WHAT NEEDS TO BE DONE. Within the listing below, please show every line carrying the string "client".

*** Begin section ***

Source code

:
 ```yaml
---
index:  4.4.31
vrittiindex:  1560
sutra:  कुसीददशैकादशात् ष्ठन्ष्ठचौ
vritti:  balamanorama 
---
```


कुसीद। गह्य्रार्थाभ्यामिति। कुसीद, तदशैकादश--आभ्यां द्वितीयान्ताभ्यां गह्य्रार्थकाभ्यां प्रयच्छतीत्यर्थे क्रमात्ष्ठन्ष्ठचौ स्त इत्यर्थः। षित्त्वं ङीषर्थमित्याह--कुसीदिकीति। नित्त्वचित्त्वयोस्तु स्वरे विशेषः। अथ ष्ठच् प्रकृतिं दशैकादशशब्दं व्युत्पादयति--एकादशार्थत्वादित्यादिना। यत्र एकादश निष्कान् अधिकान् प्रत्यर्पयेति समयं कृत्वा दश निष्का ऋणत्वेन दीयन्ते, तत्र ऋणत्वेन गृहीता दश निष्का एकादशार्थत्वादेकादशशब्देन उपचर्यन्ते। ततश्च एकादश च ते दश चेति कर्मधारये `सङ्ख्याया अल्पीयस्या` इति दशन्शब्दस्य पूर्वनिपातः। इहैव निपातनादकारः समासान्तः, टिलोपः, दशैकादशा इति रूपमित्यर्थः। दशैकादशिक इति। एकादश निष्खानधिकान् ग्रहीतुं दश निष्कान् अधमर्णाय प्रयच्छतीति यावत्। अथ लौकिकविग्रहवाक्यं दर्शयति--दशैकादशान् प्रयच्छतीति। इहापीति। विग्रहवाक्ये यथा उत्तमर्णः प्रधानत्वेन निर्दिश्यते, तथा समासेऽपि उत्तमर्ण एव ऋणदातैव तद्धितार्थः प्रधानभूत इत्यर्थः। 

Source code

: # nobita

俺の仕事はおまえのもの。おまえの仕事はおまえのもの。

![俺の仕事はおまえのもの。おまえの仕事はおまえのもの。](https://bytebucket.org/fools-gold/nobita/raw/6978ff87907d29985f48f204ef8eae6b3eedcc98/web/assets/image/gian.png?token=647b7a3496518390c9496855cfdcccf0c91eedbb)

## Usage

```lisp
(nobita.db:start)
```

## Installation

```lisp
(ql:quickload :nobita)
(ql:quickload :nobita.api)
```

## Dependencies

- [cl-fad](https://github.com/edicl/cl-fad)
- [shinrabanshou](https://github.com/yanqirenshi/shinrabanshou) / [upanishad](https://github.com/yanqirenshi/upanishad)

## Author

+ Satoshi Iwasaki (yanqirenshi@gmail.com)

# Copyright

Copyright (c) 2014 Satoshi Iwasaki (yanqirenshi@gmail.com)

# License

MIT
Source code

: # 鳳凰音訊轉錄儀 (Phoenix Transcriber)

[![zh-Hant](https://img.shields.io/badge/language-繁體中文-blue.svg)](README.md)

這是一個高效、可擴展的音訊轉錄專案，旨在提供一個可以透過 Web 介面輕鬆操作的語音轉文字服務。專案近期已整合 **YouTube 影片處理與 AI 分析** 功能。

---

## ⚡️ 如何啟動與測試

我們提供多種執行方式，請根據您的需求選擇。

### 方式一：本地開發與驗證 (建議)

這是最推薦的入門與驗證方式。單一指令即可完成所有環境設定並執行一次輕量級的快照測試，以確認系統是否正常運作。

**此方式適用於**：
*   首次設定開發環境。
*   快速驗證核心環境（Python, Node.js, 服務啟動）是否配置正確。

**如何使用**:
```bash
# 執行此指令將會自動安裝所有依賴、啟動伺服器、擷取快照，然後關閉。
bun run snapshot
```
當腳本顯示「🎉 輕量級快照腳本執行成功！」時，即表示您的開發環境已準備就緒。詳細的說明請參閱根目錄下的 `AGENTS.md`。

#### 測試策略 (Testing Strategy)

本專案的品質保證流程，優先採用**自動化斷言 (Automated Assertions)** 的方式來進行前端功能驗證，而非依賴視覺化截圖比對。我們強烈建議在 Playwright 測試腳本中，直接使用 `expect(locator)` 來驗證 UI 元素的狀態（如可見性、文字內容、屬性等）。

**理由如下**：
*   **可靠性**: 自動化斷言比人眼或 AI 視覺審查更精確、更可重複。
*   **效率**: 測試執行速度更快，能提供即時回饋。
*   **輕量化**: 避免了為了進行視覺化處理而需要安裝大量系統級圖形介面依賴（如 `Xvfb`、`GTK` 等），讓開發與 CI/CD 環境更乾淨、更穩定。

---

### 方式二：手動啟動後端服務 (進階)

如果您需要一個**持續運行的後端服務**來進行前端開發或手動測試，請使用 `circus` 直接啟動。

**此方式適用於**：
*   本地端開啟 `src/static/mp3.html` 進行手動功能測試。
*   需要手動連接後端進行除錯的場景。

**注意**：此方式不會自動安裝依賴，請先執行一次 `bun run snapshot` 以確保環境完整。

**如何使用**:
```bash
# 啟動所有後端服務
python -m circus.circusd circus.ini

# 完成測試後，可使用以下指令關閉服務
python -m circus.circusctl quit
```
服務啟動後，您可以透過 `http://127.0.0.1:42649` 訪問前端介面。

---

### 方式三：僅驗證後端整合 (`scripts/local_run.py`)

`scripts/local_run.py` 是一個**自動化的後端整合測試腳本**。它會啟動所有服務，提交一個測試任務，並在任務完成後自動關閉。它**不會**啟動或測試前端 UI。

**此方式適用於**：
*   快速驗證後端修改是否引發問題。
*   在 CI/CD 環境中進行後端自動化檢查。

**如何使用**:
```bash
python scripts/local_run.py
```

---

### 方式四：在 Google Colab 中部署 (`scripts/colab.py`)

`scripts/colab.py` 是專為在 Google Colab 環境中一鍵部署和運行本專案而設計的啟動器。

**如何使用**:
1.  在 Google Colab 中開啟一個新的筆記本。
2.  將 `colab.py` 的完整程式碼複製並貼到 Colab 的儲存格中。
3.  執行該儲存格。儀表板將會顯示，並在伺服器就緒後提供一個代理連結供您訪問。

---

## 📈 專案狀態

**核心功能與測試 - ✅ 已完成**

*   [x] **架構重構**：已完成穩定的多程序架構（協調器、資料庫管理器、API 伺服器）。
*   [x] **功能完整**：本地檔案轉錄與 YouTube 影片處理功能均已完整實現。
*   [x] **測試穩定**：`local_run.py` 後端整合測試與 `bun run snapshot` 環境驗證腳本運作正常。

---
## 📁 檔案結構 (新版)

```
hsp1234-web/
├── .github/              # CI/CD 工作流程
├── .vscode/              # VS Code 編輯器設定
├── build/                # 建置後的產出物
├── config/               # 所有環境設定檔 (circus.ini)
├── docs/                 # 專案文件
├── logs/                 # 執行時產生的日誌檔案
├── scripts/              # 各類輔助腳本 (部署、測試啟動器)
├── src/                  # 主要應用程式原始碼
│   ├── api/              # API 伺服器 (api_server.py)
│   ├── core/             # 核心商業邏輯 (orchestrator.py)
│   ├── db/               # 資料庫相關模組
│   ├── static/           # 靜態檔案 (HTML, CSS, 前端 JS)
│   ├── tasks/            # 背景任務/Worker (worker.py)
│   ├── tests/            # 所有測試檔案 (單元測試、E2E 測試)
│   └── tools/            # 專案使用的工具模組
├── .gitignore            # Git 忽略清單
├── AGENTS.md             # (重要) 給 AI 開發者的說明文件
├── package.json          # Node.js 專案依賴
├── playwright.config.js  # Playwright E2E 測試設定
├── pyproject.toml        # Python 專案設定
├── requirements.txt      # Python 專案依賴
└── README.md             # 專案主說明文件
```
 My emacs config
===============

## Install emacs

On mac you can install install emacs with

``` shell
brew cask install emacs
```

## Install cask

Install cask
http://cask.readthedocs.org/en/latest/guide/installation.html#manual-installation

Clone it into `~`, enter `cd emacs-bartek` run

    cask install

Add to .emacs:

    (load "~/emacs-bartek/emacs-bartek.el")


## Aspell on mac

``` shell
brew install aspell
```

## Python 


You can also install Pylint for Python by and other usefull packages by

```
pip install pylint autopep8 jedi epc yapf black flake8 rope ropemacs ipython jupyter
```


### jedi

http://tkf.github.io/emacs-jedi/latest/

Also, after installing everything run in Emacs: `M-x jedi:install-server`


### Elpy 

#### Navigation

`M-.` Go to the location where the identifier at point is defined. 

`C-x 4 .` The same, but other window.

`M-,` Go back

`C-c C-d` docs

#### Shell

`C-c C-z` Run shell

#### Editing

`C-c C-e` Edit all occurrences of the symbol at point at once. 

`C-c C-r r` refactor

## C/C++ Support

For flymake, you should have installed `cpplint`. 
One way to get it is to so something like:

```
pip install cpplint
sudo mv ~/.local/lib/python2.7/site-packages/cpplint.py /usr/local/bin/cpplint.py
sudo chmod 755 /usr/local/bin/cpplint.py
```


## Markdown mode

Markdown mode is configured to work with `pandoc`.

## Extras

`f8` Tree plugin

*** End section ***
*** Begin section ***

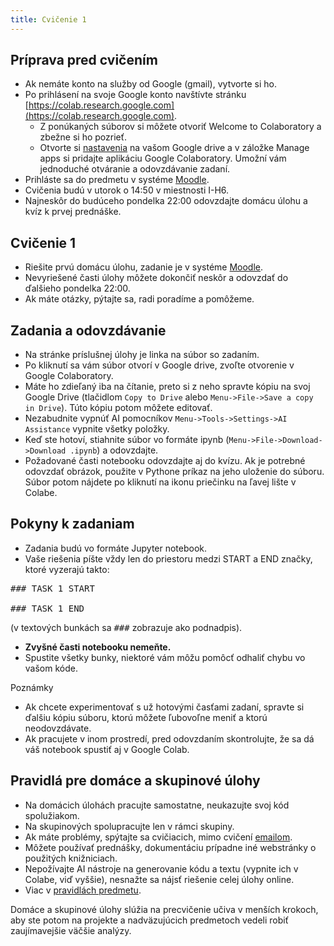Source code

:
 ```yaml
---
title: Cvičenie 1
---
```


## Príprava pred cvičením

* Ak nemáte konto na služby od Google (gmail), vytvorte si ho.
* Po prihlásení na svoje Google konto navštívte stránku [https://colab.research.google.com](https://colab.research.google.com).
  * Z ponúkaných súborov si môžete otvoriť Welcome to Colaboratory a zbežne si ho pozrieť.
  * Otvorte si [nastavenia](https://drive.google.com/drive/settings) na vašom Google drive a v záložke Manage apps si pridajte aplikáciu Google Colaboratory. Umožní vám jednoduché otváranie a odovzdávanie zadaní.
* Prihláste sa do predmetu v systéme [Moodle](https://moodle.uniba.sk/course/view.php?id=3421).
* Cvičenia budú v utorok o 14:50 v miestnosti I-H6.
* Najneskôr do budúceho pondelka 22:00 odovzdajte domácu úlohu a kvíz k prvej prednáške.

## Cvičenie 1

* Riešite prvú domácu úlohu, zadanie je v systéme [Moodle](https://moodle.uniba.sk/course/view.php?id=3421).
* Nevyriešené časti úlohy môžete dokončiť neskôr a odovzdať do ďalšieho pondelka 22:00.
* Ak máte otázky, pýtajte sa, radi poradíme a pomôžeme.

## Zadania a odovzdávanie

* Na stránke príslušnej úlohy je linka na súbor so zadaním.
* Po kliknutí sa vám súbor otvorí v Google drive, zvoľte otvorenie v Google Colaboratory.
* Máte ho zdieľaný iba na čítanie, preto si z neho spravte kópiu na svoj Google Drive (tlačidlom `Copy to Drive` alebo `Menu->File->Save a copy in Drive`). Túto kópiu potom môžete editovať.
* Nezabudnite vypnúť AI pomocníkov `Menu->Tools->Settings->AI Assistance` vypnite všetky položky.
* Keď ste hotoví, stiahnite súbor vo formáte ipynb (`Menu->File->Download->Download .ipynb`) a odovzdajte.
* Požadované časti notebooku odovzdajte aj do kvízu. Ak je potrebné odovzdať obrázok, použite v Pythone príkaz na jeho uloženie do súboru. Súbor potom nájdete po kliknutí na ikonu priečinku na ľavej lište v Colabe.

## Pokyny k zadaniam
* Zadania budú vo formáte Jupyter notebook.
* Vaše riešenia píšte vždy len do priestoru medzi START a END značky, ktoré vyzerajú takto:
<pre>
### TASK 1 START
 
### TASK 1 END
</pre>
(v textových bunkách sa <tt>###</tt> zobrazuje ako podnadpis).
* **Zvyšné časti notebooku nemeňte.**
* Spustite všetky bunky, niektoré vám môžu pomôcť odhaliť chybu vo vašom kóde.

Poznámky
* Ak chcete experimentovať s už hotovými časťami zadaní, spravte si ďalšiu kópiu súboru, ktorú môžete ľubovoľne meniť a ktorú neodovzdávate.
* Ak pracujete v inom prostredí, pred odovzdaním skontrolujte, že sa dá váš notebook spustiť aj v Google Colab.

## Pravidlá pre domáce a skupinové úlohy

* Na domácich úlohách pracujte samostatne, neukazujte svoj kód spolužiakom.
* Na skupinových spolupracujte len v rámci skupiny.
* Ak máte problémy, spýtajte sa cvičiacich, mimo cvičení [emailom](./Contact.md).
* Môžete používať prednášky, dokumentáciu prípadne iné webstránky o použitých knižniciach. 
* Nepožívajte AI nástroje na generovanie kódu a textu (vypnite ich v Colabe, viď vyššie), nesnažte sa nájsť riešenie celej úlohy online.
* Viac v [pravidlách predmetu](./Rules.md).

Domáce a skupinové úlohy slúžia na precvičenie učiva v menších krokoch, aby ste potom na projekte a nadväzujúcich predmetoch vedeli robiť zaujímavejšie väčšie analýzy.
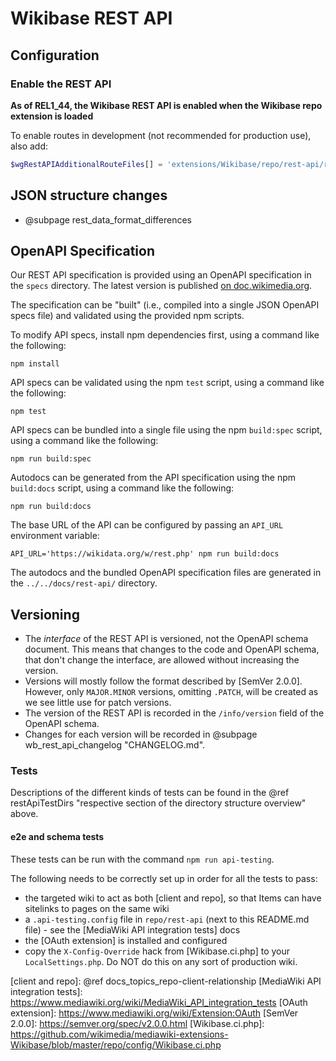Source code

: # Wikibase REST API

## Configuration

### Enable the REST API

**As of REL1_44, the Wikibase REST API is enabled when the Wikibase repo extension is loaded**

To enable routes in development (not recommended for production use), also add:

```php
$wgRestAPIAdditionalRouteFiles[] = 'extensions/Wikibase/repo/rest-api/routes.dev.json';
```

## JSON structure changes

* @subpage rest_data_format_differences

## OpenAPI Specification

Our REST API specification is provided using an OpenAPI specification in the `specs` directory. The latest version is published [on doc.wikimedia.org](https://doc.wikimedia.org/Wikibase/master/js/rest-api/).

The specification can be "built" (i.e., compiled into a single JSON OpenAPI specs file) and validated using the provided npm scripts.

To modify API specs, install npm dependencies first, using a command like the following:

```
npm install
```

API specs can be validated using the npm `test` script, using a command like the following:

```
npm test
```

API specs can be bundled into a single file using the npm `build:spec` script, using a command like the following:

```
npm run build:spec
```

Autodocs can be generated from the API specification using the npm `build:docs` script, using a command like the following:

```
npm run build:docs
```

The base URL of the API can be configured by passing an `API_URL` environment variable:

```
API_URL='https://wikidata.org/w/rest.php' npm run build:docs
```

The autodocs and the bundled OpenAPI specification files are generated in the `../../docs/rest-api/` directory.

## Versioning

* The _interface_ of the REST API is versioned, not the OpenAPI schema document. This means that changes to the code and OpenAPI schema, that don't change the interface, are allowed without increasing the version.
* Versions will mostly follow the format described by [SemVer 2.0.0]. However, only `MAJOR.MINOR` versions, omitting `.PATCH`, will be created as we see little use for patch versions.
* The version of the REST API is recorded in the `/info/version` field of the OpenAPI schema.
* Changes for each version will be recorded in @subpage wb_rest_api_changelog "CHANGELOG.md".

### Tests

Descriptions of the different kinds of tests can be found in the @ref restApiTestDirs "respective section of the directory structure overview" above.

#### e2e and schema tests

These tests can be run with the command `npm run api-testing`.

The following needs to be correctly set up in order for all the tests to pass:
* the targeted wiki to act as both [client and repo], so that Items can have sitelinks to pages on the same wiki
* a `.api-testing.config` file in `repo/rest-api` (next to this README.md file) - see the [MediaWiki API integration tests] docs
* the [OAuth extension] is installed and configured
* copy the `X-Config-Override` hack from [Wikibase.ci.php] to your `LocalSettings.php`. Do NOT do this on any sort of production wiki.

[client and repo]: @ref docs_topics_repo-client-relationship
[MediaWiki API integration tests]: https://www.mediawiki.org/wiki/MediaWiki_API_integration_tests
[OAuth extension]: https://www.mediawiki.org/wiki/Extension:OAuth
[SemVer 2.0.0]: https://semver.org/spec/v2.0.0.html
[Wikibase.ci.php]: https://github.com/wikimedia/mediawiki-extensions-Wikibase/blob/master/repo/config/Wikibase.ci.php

*** End section ***
*** Begin section ***

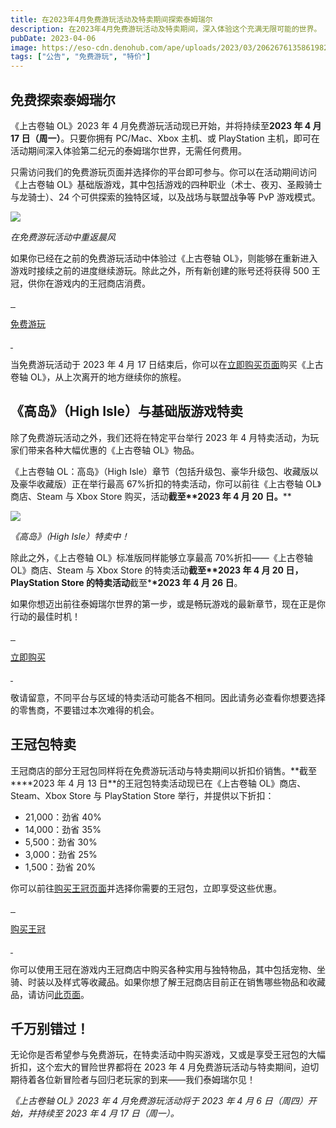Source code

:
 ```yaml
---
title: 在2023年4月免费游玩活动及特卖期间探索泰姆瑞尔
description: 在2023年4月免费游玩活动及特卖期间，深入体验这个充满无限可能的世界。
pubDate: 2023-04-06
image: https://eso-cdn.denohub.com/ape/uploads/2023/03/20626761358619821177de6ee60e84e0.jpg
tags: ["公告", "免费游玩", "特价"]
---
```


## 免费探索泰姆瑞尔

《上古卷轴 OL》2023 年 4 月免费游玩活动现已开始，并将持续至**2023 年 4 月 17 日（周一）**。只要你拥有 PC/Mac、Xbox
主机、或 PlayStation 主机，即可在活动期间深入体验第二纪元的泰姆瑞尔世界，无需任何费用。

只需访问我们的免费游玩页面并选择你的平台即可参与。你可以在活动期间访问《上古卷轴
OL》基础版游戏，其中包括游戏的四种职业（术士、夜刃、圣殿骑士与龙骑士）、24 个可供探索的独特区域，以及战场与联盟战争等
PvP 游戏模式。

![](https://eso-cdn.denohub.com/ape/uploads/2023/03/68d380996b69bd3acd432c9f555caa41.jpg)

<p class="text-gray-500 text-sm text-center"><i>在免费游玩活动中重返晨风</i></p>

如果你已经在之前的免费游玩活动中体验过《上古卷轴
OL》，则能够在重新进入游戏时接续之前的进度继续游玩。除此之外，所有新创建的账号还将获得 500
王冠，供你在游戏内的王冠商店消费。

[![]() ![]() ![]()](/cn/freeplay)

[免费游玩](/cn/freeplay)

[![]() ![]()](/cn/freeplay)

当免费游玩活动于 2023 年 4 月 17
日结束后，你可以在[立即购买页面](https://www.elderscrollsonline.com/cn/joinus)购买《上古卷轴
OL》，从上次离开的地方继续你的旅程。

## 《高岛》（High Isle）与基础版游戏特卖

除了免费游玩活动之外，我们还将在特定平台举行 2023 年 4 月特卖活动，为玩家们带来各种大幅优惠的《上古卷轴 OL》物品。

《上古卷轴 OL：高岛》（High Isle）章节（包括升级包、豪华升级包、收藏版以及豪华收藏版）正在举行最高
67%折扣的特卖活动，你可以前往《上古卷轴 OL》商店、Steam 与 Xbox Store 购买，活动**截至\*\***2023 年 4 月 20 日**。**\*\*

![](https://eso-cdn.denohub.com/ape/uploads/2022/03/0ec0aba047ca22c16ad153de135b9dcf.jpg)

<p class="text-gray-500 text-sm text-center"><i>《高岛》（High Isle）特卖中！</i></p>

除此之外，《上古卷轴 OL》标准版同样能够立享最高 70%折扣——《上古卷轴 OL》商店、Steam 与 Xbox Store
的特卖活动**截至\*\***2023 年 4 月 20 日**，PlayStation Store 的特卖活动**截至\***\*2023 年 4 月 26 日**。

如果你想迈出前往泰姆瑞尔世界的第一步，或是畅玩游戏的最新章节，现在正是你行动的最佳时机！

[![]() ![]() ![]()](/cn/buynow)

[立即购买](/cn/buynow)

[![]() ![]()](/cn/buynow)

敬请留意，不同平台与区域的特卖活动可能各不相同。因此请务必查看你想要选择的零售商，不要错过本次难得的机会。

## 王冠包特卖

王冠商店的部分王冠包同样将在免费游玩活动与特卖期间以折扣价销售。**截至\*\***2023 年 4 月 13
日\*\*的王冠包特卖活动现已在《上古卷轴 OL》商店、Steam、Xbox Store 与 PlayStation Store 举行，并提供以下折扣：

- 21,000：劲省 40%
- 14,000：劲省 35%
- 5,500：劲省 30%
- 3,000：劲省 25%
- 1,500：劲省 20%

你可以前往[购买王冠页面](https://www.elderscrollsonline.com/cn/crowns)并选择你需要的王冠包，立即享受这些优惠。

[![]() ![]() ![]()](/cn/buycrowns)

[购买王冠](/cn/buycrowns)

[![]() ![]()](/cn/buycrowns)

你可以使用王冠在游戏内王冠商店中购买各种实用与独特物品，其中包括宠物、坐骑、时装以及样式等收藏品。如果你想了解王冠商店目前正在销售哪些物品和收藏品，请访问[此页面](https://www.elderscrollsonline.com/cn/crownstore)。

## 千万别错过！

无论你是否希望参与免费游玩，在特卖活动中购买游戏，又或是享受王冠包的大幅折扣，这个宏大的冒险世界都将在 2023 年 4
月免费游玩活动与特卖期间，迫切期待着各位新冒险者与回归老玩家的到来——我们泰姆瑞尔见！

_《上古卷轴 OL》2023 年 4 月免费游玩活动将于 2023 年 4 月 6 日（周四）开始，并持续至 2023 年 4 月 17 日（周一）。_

*** End section ***

YOUR SOLUTION.
* the targeted wiki to act as both [client and repo], so that Items can have sitelinks to pages on the same wiki
[client and repo]: @ref docs_topics_repo-client-relationship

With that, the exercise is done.